I could certainly see an improvement with dilution of 1+1 whereas I had more difficulty in detecting worthwhile improvements in either of the 2 bath versions. In this one I suspect that other viewers of the persons prints who were not conversant with FX55 would be able to say the same. Often I do wonder if non aficionados of developers see any real differences that are sometimes claimed
Once again the format of the presentation actually delivers the proof. Thanks again
Great comment! And yes, I really believe in showing. The proof is in the pudding 🍮
Hi, thanks for the video, I love using stand and seni stand developemenr, unfortunately I can only get my hands on fx-39 type II from Adox, where I live, I can never get good results using it in the 1+19 dilution....negatives always come out way underdeveloped, and there's very little information about using this developer online. Is there any chance you might talk about this developer in the future ?

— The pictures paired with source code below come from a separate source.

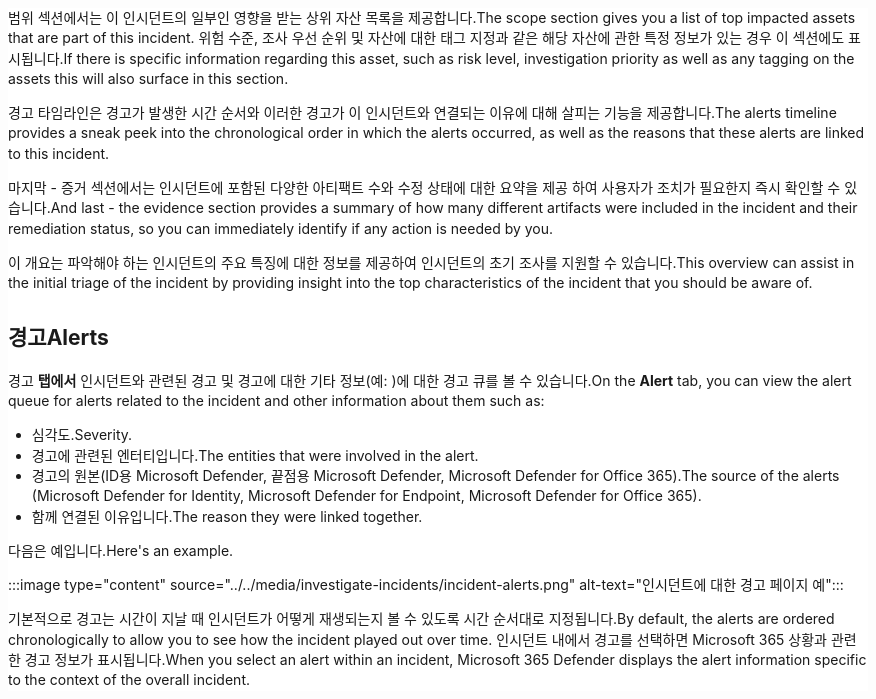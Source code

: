 <span data-ttu-id="94534-125">범위 섹션에서는 이 인시던트의 일부인 영향을 받는 상위 자산 목록을 제공합니다.</span><span class="sxs-lookup"><span data-stu-id="94534-125">The scope section gives you a list of top impacted assets that are part of this incident.</span></span> <span data-ttu-id="94534-126">위험 수준, 조사 우선 순위 및 자산에 대한 태그 지정과 같은 해당 자산에 관한 특정 정보가 있는 경우 이 섹션에도 표시됩니다.</span><span class="sxs-lookup"><span data-stu-id="94534-126">If there is specific information regarding this asset, such as risk level, investigation priority as well as any tagging on the assets this will also surface in this section.</span></span>

<span data-ttu-id="94534-127">경고 타임라인은 경고가 발생한 시간 순서와 이러한 경고가 이 인시던트와 연결되는 이유에 대해 살피는 기능을 제공합니다.</span><span class="sxs-lookup"><span data-stu-id="94534-127">The alerts timeline provides a sneak peek into the chronological order in which the alerts occurred, as well as the reasons that these alerts are linked to this incident.</span></span>

<span data-ttu-id="94534-128">마지막 - 증거 섹션에서는 인시던트에 포함된 다양한 아티팩트 수와 수정 상태에 대한 요약을 제공 하여 사용자가 조치가 필요한지 즉시 확인할 수 있습니다.</span><span class="sxs-lookup"><span data-stu-id="94534-128">And last - the evidence section provides a summary of how many different artifacts were included in the incident and their remediation status, so you can immediately identify if any action is needed by you.</span></span>

<span data-ttu-id="94534-129">이 개요는 파악해야 하는 인시던트의 주요 특징에 대한 정보를 제공하여 인시던트의 초기 조사를 지원할 수 있습니다.</span><span class="sxs-lookup"><span data-stu-id="94534-129">This overview can assist in the initial triage of the incident by providing insight into the top characteristics of the incident that you should be aware of.</span></span>

## <a name="alerts"></a><span data-ttu-id="94534-130">경고</span><span class="sxs-lookup"><span data-stu-id="94534-130">Alerts</span></span>

<span data-ttu-id="94534-131">경고 **탭에서** 인시던트와 관련된 경고 및 경고에 대한 기타 정보(예: )에 대한 경고 큐를 볼 수 있습니다.</span><span class="sxs-lookup"><span data-stu-id="94534-131">On the **Alert** tab, you can view the alert queue for alerts related to the incident and other information about them such as:</span></span>

- <span data-ttu-id="94534-132">심각도.</span><span class="sxs-lookup"><span data-stu-id="94534-132">Severity.</span></span>
- <span data-ttu-id="94534-133">경고에 관련된 엔터티입니다.</span><span class="sxs-lookup"><span data-stu-id="94534-133">The entities that were involved in the alert.</span></span>
- <span data-ttu-id="94534-134">경고의 원본(ID용 Microsoft Defender, 끝점용 Microsoft Defender, Microsoft Defender for Office 365).</span><span class="sxs-lookup"><span data-stu-id="94534-134">The source of the alerts (Microsoft Defender for Identity, Microsoft Defender for Endpoint, Microsoft Defender for Office 365).</span></span>
- <span data-ttu-id="94534-135">함께 연결된 이유입니다.</span><span class="sxs-lookup"><span data-stu-id="94534-135">The reason they were linked together.</span></span>

<span data-ttu-id="94534-136">다음은 예입니다.</span><span class="sxs-lookup"><span data-stu-id="94534-136">Here's an example.</span></span>

:::image type="content" source="../../media/investigate-incidents/incident-alerts.png" alt-text="인시던트에 대한 경고 페이지 예":::

<span data-ttu-id="94534-138">기본적으로 경고는 시간이 지날 때 인시던트가 어떻게 재생되는지 볼 수 있도록 시간 순서대로 지정됩니다.</span><span class="sxs-lookup"><span data-stu-id="94534-138">By default, the alerts are ordered chronologically to allow you to see how the incident played out over time.</span></span> <span data-ttu-id="94534-139">인시던트 내에서 경고를 선택하면 Microsoft 365 상황과 관련한 경고 정보가 표시됩니다.</span><span class="sxs-lookup"><span data-stu-id="94534-139">When you select an alert within an incident, Microsoft 365 Defender displays the alert information specific to the context of the overall incident.</span></span>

I don't cover commercial developers. Why don't you make one of the ones I cover? You'll be very happy with it. I recommend Pyrocat for stand and semi-stand. Also 510-pyro and Rodinal.
@@PictorialPlanetThank you for your reply, much appreciated. I live in a small non EU country, extremely difficult to get a hold of some of the chemicals needed, I always end up with at least one that's impossible to ship here. I have seen recepies for Rodinal using pipe cleaner and crushed up paracetamol tablets.. I dont know how I feel about such concoction though....
@MrFilipFabulous You might try D23 which uses just two chemicals, metol and sodium sulphite. It's a lovely, soft working developer so you wouldn't need to semi stand develop. I wonder if you can get those two chemicals?
@@PictorialPlanet Thanks a lot! As a beginner, I like to keep costs as low as possible (shipping costs for different chemicals from different sellers adds up quickly). I also like keeping things simple, which is why I prefer stand with Rodinal, developing time is the same for all films, doesn't get any simpler than that! However, there are shipping restrictions for Rodinal, its classified as hazardous. I managed to get it shipped by buying a kit, I've been developing for 6 months now and the 100ml bottle is not even half empty! I can develop 2 films with the same 'concoction' just fine, it keeps in the fridge for a few days too! I've been printing and scanning them with no noticeable loss in quality. I'm glad i discovered your Rodinal videos, it gets a lot of hate but honestly I don't see why, grain is quite fine at 1:100 or 1:200, sharpness and tonality are great, they turn out bit flat, but I like to think it gives me more options when printing. If i could get my hands on more of it, I wouldn't bother with anything else. I'll definitely be trying my hand at D23, thank you so much!
Hi, I'm wondering if you have produced a video using ILFOTEC DD-X for developing? If so, may I ask what your thoughts are of this developer?
I don't do videos on commercial developers that you can't make at home.